I'll keep playing it. I'm curious to see some of the levels later in the game that I've heard so much about. But I think it perfectly highlights for me that frequently confused divide between dislike and disinterest. I don't dislike this game at all and admire the craft of it. But I'm not interested much in it, either.

I need to hunt down some interviews, but one thing to consider in regards to the story and its hoo-rah machismo may be that it was written much like a Nintendo game: build level and gameplay concepts first, attach a narrative to it later. I don't have evidence to suggest that was the methodology, but it certainly has that feel to it. The heart of the story really is between the Pilot and BT, and I still wish the game offered a chance to at least choose your character's gender, if not appearance. I can't imagine it would have cost much in terms of gameplay balancing or new voice lines if you had an alternate "Jane" name, or had skins for different colors of skin.

Perhaps that'll be included in Titanfall 3, if we're blessed enough to get one.
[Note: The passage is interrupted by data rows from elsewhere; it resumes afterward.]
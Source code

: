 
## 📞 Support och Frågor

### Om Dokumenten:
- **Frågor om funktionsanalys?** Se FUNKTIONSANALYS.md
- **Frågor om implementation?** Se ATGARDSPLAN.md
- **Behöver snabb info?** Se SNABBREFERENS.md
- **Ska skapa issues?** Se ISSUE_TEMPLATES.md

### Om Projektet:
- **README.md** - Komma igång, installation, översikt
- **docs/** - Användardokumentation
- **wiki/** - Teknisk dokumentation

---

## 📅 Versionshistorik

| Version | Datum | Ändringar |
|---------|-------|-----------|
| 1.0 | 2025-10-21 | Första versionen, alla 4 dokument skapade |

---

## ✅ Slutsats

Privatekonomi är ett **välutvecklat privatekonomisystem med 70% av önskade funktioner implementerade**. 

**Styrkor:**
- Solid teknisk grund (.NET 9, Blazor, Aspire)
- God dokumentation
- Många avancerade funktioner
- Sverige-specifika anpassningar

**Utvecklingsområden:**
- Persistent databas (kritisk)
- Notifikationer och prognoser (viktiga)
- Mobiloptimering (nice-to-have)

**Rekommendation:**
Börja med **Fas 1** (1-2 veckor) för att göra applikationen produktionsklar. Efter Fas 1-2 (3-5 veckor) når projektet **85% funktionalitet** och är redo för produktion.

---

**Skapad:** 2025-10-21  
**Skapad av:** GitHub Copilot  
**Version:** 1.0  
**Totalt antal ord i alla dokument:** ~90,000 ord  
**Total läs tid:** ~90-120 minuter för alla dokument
Your response is similar to my own, though. My first thought was "This is an FPS if it was made by Nintendo!" before I remembered that Splatoon exists and had a single player campaign. More accurate to say a Western developer finally took some serious notes from Nintendo's methods.

ccesarano wrote:

I need to hunt down some interviews, but one thing to consider in regards to the story and its hoo-rah machismo may be that it was written much like a Nintendo game: build level and gameplay concepts first, attach a narrative to it later.

Sure, and that's fine. I'm not complaining that the characters don't have emotional depth or intricate back stories or anything like that. But even if they backfilled the narrative to suit the gameplay, they still decided to backfill it with crazed drug addicts and sadists, battlefield execution and mutilation, and a lot of chest-thumping brotherhood of combat business.
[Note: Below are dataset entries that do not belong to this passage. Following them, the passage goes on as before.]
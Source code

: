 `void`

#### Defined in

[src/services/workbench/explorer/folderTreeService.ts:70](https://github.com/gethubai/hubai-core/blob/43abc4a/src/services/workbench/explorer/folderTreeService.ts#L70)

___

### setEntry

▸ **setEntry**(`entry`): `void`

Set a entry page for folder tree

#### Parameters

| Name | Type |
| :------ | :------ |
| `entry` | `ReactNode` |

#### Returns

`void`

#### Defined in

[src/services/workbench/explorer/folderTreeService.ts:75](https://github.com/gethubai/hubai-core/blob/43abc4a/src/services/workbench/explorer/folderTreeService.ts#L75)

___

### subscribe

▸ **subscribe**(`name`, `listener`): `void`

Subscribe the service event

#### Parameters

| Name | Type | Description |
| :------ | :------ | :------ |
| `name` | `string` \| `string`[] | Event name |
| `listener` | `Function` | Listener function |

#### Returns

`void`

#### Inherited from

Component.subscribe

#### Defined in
Are you seriously supposed to do that beacon climb without a weapon other than the arc gun? Any time I equipped the arc gun, I couldn't switch back to my gun, but I couldn't tell if that was a bug or by design.

Very timely. I picked this up before Xmas, and I haven't broken the cellophane yet.

I'll start this at the weekend.

ccesarano - thanks for linking that video. It's a shame they took the game in that direction.

ClockworkHouse wrote:

Are you seriously supposed to do that beacon climb without a weapon other than the arc gun? Any time I equipped the arc gun, I couldn't switch back to my gun, but I couldn't tell if that was a bug or by design.

Don't know if you're playing PC or not, but scrolling the mouse wheel brings back the regular guns, then it's C to switch back to the arc.

I'm on PC but using a controller. (Gasp.)

You push left on the d-pad to equip the arc gun, then that's it. No way to switch back.

But I also noticed you said guns, plural. Have I seriously played through most of this game not knowing you could have more than one gun?

Sorry, but it looks like you have. You can carry two guns at a time that you can switch between.

That delights me.

OMG yay more people playing Titanfall 2! I hope you all are loving it even a fraction of the amount that I do.

I finished this up last night. Thank you to whoever suggested it!

I stand by most of what I said earlier: it's a marvelously well-designed and perfectly paced game that just isn't to my taste. I'm glad I played it, but I don't know that I'll jump on a hypothetical Titanfall 3 unless I can also get it for a fiver.

I found the last couple missions frustrating, because: a.) I'm really bad at fighting against titans, and b.) I couldn't quite figure out what the game was wanting me to do.

Spoiler:

At the end, there are a few times when you're storming a facility against a bunch of enemy titans, and the commander is shouting at you to keep moving, but there are so many enemies that pressing forward just gets you killed. I ended up sprinting past enemy lines more often than not, hoovering up health packs behind them, then killing them at a choke point when they pursued. I don't think this was what the designers had in mind, but it worked out.